October CPI release eagerly awaited to determine next RBA move

While the Reserve Bank of Australia (RBA) did as the market predicted and held the official cash rate at 3.6 per cent at its policy meeting yesterday, several players rightly suggested that the central bank would not make any sudden moves ahead of the next quarterly Consumer Price Index (CPI) release just five days before its topical November meeting commences.
In its decision statement released yesterday, the central bank heavily implied it would wait for the September quarter data to inform its next monetary easing steps given that more recent data (“while partial and volatile”) had suggested that inflation would not remain within expectations raised in August’s Statement on Monetary Policy in the wake of the June quarter returning both inflation measures within its two-to-three-per-cent target range.
This comes as just 69 per cent of experts and economists who participated in Finder’s RBA Cash Rate Survey signalled their expectation of a cash rate cut in November. Graham Cooke, Finder’s Head of Consumer Research, said leaving the cash rate on hold this time has also delayed further reprieve for mortage holders.
“While relief is starting to filter through, 35% of homeowners are still struggling to pay their mortgage in September,” he said.
“Even with another cut expected before Christmas, you don’t need to wait to get a better deal. If you’re currently paying more than 5.5% for a variable rate, you’re probably paying too much.”
According to VanEck Senior Portfolio Manager, Cameron McCormack, it is also likely that the RBA has reached the end of its easing period.
“We could be at the end of the cutting cycle, with rates staying at this level for the foreseeable future. Markets are pricing in the next rate cut in February 2026. However, with services inflation sticky, unemployment low, wages and business cost inflation elevated we may stay higher for longer than markets expect, barring an unforeseen systemic event,” he said.
“Australia’s economy continues to show resilience. While per-capita growth remains challenged, elevated population growth is driving consumption and household spending is lifting GDP. Inflationary pressures have slowed their descent, and with rates on hold, investors face a market environment that presents both risk and opportunity.
“Mid and small caps remain the sweet spot for Australian investors. Large caps, particularly the banks, look stretched relative to history, while smaller companies continue to offer stronger consensus return potential over the next 12 months.
“As expected, the easing cycle has reignited Australia’s property and retail REIT markets.

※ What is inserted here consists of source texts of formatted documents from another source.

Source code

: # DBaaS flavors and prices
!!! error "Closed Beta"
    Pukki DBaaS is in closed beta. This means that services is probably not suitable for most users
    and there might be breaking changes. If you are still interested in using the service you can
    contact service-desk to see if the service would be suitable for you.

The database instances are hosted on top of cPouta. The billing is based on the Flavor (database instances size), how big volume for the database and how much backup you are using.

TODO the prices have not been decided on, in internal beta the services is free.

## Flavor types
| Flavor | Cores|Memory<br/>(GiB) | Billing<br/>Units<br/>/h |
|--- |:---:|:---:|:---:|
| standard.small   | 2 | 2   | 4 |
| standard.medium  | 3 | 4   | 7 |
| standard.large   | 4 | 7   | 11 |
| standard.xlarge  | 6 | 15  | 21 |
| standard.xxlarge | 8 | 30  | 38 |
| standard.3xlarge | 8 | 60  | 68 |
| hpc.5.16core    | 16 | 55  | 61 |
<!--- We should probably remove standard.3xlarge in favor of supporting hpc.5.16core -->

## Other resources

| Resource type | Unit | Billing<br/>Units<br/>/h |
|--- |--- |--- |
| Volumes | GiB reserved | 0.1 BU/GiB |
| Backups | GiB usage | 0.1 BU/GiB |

Office and Retail REITs offer attractive valuations compared to their industrial peers, where prices remain stretched.”
HSBC’s Chief Economist, Paul Bloxham, noted that the sentiment of the board statement and Governor’s press conference commentary – what the market had its eyes peeled for – tilted a “bit more on the hawkish side”.

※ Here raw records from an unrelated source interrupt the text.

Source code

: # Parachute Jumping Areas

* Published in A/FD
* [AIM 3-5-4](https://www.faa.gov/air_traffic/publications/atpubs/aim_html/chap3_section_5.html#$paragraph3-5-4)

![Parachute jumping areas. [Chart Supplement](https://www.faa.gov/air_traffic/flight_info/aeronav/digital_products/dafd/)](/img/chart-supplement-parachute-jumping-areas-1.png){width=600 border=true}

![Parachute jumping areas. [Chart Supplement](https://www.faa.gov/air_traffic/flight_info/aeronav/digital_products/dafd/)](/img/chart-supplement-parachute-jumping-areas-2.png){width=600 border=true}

“Today’s ‘on hold’ announcement was unsurprising, given that the RBA was widely expected to keep its cash rate steady. The RBA ought to be quite comfortable, as growth is in an upswing, the unemployment rate is steady at around ‘full employment’ and inflation is in the target band. There was no case to make any move today,” he said.

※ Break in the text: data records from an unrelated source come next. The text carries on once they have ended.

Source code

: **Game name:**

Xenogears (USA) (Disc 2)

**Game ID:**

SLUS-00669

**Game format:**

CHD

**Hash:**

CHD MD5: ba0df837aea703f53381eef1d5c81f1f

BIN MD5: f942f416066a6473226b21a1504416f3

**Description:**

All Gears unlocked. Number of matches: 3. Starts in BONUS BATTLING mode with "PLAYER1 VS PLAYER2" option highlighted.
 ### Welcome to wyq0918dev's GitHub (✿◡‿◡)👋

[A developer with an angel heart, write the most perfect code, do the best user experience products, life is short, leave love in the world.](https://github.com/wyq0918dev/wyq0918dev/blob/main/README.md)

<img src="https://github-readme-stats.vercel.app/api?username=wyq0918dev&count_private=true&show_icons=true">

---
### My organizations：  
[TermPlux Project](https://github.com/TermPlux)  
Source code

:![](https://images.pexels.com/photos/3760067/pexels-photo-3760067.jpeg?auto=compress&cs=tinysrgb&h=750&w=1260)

“The main element was the RBA’s reference to inflation potentially proving to be more persistent than they had expected. The statement specifically noted that ‘recent data, while partial and volatile, suggest that inflation in the September quarter may be higher than expected at the time of the August statement of monetary policy’.
“The Governor also noted at the press conference that the market services and the housing components of the CPI indicator had been a little higher than expected for a couple of months running and that this had made the RBA ‘a bit cautious’ about whether inflation would continue to edge lower.
“Whether today’s statement could be seen as suggesting the RBA has a bit less appetite for cutting in November, is tricky on at least two fronts.
“First, at almost every meeting this year, the RBA has tended to shift direction in its tone. In February, it cut but was hawkish; in April it held steady and was hawkish; in May it cut and was dovish, with talk of a possible 50bp cut; in July, it held steady which was a surprise as most economists expected a cut; in August, it cut and was more balanced. Today, it delivered a hold and a more hawkish tone. What will happen in November? Time will tell.
“Second, as we pointed out earlier in the week, it is hard to get a clear mapping of the monthly CPI indicator to the quarterly trimmed mean, as the first two months of the quarter tend to give an upwardly biased estimate of the final quarterly trimmed mean print. The RBA today seemed a bit more confident about how much it thinks it can glean from this indicator. We are cautious.
“For some time now, we have suggested that while our central case is for two more cuts (in November and February), there is a clear risk of fewer cuts. Whether we get a further cut this year will critically hinge on the Q3 CPI print, due on 29 October, being low enough.”